In Deutschland wird mal wieder politisch motiviert über Kriminalität diskutiert. Am Dienstag stellte Innenministerin Nancy Faeser die Polizeiliche Kriminalitätsstatistik (PKS) vor. Die Zahl der Straftaten sei 2023 um 5,5 Prozent gestiegen, die Zahl der Tatverdächtigen ohne deutschen Pass um 17,8 Prozent. Bereits am Wochenende hatte Springers «Welt» vorab den Ton gesetzt: Rekordanstieg der Kriminalität, Ausländer:innen bedrohen die Sicherheit! Ähnlich klang es dann auch an der Pressekonferenz, an der Faeser forderte: schneller ausweisen, Polizeibefugnisse stärken.
Nun mühen sich jene, die sich wissenschaftlich mit dem Thema beschäftigen, ab, das Bild wieder geradezurücken. «Die PKS wird behandelt wie der Goldstandard der Kriminalitätsmessung. Sie ist aber nur der Blechstandard», sagte der Kriminologe Tobias Singelnstein bei «Zeit Online». In der Tat ist die Statistik eine Datensammlung, die – mit einigen Ausnahmen wie Verkehrs- oder Steuerdelikte – Straftaten umfasst, die von den Polizeien an die Staatsanwaltschaften abgegeben wurden. Verzerrungen ergeben sich in viele Richtungen: So sagt die PKS nichts darüber aus, ob auch eine Verurteilung erfolgt ist – in siebzig Prozent der Fälle ist das nicht der Fall. Umgekehrt finden viele Straftaten keinen Eingang in die Statistik.
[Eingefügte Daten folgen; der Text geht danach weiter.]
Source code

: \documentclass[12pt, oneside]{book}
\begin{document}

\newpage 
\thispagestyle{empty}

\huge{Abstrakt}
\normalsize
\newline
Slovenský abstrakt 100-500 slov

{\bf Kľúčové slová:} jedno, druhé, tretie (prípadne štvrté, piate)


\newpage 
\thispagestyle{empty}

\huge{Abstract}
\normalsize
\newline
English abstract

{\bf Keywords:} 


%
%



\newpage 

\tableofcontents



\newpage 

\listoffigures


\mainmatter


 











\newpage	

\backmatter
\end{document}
Insbesondere solche, bei denen von einem hohen «Dunkelfeld» ausgegangen wird, etwa bei Sexualstraftaten, sind unterrepräsentiert.
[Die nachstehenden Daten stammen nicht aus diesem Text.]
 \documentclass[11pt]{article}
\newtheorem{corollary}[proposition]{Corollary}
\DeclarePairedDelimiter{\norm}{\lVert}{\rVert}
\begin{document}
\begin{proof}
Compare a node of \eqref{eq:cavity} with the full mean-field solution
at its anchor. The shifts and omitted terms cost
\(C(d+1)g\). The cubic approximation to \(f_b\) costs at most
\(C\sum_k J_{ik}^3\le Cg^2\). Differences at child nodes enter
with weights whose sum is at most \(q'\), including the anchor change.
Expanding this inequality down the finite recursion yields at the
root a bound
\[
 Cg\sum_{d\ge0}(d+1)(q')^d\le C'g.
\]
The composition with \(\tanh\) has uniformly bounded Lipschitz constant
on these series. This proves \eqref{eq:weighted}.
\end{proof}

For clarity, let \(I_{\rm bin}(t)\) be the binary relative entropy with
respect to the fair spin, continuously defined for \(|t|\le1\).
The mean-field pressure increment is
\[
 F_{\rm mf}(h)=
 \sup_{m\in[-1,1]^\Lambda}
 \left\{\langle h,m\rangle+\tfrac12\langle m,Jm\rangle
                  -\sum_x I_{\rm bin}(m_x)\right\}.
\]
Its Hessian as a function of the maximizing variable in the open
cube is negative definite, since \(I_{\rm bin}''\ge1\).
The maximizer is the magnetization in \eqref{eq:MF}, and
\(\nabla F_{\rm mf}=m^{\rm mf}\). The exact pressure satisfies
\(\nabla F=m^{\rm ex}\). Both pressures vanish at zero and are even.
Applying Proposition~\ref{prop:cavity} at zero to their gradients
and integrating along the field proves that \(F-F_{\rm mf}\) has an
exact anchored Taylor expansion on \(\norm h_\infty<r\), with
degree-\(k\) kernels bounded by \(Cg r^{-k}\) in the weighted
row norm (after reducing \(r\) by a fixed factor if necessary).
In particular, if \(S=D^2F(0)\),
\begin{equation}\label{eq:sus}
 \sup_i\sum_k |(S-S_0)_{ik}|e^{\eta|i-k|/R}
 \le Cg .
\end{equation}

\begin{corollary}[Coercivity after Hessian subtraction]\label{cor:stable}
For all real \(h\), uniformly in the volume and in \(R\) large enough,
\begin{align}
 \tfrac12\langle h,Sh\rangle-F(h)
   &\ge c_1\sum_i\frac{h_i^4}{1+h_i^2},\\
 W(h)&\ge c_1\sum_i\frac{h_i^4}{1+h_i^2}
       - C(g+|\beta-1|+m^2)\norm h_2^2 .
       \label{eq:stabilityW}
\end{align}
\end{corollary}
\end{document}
Doch selbst anhand der vorliegenden Daten liessen sich leicht andere Schlüsse ziehen als jene, die nun öffentlich diskutiert werden. So sind in den vergangenen zwei Jahren vergleichsweise viele Menschen nach Deutschland eingewandert. Bezieht man das ein, fällt der Anstieg der Tatverdächtigen ohne deutschen Pass kleiner aus als bei den deutschen Tatverdächtigen. Auch werden Straftaten erfasst, die Deutsche gar nicht begehen können, wie Verstösse gegen das Aufenthaltsrecht. Und schliesslich sind Sammelunterkünfte, in denen viele Delikte gemeldet wurden, besonders stark überwachte Orte, ihre Bewohner:innen vergleichsweise jünger als der Durchschnitt der Bevölkerung – und erheblich ärmer. Alles Faktoren, die in allen Bevölkerungsgruppen mit einer höheren Kriminalität korrelieren.
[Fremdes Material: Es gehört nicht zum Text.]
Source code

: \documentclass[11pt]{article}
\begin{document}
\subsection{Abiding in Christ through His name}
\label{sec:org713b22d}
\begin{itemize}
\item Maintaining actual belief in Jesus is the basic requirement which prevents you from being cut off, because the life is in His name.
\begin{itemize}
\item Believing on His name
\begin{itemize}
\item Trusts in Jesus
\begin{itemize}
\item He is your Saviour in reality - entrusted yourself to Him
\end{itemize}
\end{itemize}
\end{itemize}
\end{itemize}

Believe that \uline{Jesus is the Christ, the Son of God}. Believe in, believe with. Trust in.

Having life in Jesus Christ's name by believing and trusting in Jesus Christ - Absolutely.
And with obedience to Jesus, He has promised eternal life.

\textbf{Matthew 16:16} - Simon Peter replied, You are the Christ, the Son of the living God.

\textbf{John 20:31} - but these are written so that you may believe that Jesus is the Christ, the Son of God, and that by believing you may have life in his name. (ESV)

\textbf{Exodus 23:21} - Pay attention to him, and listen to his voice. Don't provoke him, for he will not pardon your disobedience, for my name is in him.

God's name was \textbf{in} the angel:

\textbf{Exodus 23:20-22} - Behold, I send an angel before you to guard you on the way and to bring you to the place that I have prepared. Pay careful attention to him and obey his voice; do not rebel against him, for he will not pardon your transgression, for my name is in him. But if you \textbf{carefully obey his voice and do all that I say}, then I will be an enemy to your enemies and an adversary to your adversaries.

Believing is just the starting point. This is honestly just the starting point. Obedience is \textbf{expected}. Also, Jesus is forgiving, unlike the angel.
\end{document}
Statt aber beispielsweise über wirtschaftliche Not als Grund für Kriminalität zu sprechen – Diebstähle haben der PKS zufolge überdurchschnittlich stark zugenommen, und der Anstieg ist besonders in armen Regionen hoch –, wird das uralte rassistische Märchen von den kriminellen Ausländer:innen erzählt. Punktsieg für das Medienhaus Springer. In die nächste Statistik sollte diese kriminelle Meinungsmache eigentlich ebenfalls Eingang finden.
Kommentare
Kommentar von Manuel123
Mi., 10.04.2024 - 20:48
Genau, weil ja schliesslich von wirtschaftlicher Not lediglich junge Männer vorwiegend ausländischer Herkunft betroffen sind - und diese Not dann verständlicherweise auch stets in Kriminalität mündet.
Glauben Sie das wirklich, was Sie da von sich geben? Schon beeindruckend, so viel Fantasie zu besitzen.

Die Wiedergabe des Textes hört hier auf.